Physik. - Die Allgemeine Relativitätstheorie von Albert Einstein beschreibt die Struktur von Raum und Zeit im Universum. Sie ist mittlerweile fast 90 Jahre alt - für eine moderne wissenschaftliche Theorie ein geradezu biblisches Alter. Sie macht viele Vorhersagen - und bisher passen alle Beobachtungen zu dieser Theorie. In der aktuellen Ausgabe der Fachzeitschrift "Nature" berichten italienische Forscher über einen weiteren Test der Relativitätstheorie.

    Von Dirk Lorenzen

    Die Relativitätstheorie mag recht alt sein, wissenschaftlich abgehakt ist sie deswegen noch lange nicht. Im Gegenteil: Sie ist ein hochmodernes Forschungsthema. Luciano Iess, Raumfahrtingenieur an der Universität "La Sapienza" in Rom, macht mit seinen Kollegen ein Experiment zur Relativitätstheorie - und nutzt dafür die Saturnsonde Cassini:

    Wir messen äußerst präzise die Geschwindigkeit dieser Raumsonde. Dazu schicken wir ein Radiosignal zu Cassini. Cassini empfängt das Signal und schickt es sofort zur Erde zurück. Die Bewegung der Raumsonde verändert das Signal ein wenig - genau das messen wir. Wir können so stundenlang die Geschwindigkeit der Raumsonde auf zwei Tausendstel Millimeter pro Sekunde genau messen.

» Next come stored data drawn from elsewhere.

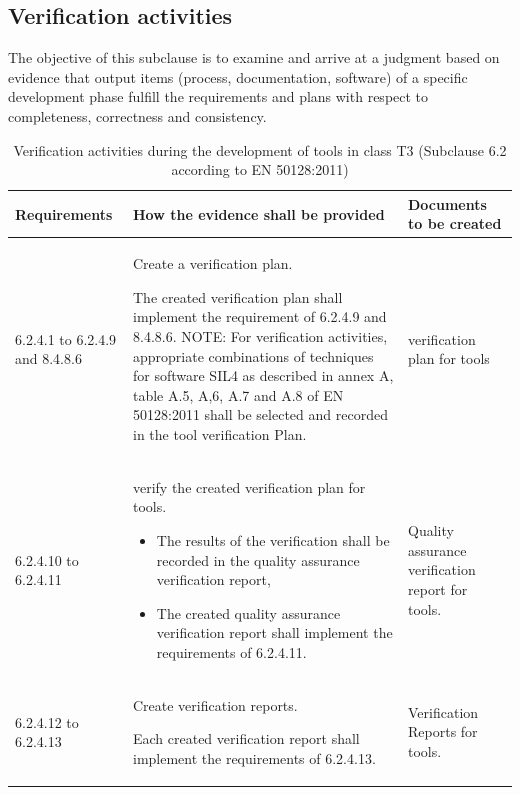 \documentclass{template/openetcs_report}
\begin{document}
\subsection{Verification activities}
\begin{flushleft}
The objective of this subclause is to examine and arrive at a judgment based on evidence that output items (process, documentation, software) of a specific development phase fulfill the requirements and plans with respect to completeness, correctness and consistency.
\end{flushleft}
{\footnotesize\sffamily\centering
\begin{longtable}{|p{2cm}|p{9cm}|p{3cm}|}
\caption{Verification activities during the development of tools in class T3 (Subclause 6.2 according to EN 50128:2011)}\\
\hline
\bfseries Requirements & \bfseries How the evidence shall be provided & \bfseries Documents to be created\\
\hline
\hline
\endhead
\hline
\endfoot

6.2.4.1 to 6.2.4.9 and 8.4.8.6 & Create a verification plan.

The created verification plan shall implement the requirement of 6.2.4.9 and 8.4.8.6.
\linebreak
\linebreak
NOTE: \linebreak
For verification activities, appropriate combinations of techniques for software SIL4 as described in annex A, table A.5, A,6, A.7 and A.8 of EN 50128:2011 shall be selected and recorded in the tool verification Plan.
& verification plan for tools\\ 
\hline
6.2.4.10 to 6.2.4.11 & verify the created verification plan for tools. 
\begin{itemize}\itemsep=0pt
  \item The results of the verification shall be recorded in the quality assurance verification report,
  \item The created quality assurance verification report shall implement the requirements of 6.2.4.11. 
\end{itemize}
& Quality assurance verification report for tools.\\ 
\hline
6.2.4.12 to 6.2.4.13 & Create verification reports.

Each created verification report shall implement the requirements of 6.2.4.13.
& Verification Reports for tools.\\ 
\hline
\end{longtable}}
\end{document}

    Die Raumsonde Cassini wird im nächsten Jahr den Saturn erreichen. Das Experiment zur Relativitätstheorie machen Luciano Iess und seine Kollegen gleichsam unterwegs - und hatten der Sonde extra dafür besonders gute Funktechnik eingebaut. Bei den Messungen im Juni 2002 zog Cassini von der Erde aus gesehen knapp neben der Sonne vorbei - allerdings war Cassini gut 1,2 Milliarden Kilometer entfernt weit hinter der Sonne. Die Radiosignale mussten auf der Reise zu Cassini und zurück dicht an der Sonne vorbeilaufen. Iess:

    Radiowellen und auch normale Lichtteilchen werden von der Anziehungskraft der Sonne abgelenkt. Die Materie der Sonne krümmt mit ihrer Anziehungskraft den Raum in der Umgebung der Sonne - das besagt zumindest die Relativitätstheorie. Die Radiowellen laufen dann einen kleinen Bogen und der Weg von der Erde zur Raumsonde ist etwa 72 Kilometer länger als sonst, wenn die Radiosignale nicht so dicht an der Sonne vorbei müssen. Das führt zu einer leichten Verspätung der Signale - sie kommen etwa 2 Zehntausendstel Sekunden später an als normal. Da wir Position und Geschwindigkeit von Cassini genau kennen, haben wir das jetzt 50 Mal präziser gemessen als je zuvor.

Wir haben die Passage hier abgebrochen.